Going through the entries below, count each line containing the word "title". Report the number only.

The data ::
⟨
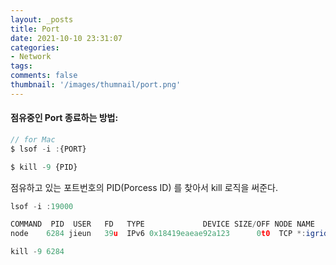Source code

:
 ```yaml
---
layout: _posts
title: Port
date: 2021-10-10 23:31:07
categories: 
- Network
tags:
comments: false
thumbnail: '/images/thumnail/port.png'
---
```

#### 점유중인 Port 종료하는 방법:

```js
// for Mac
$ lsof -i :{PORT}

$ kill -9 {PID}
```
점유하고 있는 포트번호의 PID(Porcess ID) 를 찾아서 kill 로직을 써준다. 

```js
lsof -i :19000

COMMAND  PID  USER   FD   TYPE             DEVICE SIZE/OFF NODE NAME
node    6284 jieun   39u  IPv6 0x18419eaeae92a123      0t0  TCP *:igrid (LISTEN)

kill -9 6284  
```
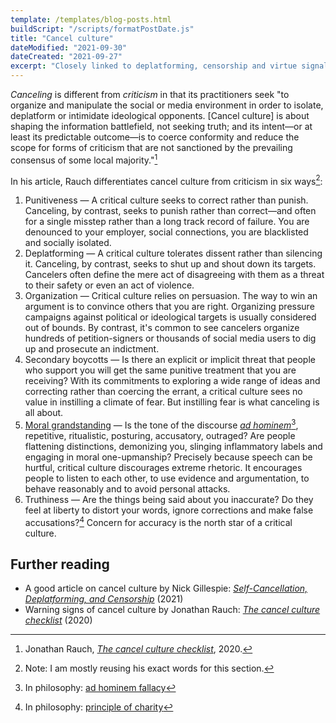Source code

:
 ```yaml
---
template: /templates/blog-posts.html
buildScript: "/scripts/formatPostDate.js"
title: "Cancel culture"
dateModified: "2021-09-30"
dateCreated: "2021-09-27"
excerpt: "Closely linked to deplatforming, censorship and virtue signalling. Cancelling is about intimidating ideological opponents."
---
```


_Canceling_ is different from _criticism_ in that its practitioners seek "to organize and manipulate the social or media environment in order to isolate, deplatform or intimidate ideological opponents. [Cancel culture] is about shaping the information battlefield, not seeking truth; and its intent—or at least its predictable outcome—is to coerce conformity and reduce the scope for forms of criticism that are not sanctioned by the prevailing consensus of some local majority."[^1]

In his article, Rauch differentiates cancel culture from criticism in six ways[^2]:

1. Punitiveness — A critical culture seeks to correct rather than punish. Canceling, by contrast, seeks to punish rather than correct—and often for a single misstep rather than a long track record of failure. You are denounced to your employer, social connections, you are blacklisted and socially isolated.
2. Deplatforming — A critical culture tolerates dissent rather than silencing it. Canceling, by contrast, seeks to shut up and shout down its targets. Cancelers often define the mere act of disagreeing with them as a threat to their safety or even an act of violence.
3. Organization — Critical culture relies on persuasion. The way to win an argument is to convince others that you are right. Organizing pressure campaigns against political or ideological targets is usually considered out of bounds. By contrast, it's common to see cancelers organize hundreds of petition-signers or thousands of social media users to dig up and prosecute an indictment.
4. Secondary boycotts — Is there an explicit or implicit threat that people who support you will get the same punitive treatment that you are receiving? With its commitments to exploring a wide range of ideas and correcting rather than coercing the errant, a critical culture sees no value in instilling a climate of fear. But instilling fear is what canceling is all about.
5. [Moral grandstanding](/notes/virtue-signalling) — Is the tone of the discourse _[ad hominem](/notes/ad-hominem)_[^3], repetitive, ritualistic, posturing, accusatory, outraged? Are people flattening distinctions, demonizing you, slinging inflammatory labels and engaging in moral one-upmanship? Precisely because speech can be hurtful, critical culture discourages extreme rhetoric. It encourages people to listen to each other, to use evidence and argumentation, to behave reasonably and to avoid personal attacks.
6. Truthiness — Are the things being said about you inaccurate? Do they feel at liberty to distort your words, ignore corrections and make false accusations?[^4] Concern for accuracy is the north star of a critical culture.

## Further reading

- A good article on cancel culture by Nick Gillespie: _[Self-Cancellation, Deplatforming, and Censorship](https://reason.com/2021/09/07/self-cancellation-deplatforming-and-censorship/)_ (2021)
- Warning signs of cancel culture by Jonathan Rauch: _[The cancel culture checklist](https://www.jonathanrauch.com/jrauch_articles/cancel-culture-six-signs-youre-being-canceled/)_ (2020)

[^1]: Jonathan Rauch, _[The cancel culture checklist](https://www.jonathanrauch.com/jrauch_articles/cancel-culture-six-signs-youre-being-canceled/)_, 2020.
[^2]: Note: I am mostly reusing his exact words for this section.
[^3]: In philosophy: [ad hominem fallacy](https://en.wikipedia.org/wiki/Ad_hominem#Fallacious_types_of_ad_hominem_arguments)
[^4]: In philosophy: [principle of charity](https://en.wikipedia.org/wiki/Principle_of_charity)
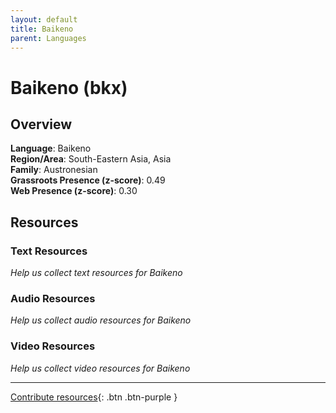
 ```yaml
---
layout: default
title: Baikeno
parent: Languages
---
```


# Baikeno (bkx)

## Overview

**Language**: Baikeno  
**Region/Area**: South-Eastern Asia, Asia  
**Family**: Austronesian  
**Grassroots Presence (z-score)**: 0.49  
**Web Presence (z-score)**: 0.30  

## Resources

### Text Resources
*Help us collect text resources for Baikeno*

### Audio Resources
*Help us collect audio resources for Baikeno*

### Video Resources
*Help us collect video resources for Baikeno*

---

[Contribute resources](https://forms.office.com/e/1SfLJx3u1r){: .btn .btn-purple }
⟩
Response to the exercise ::
3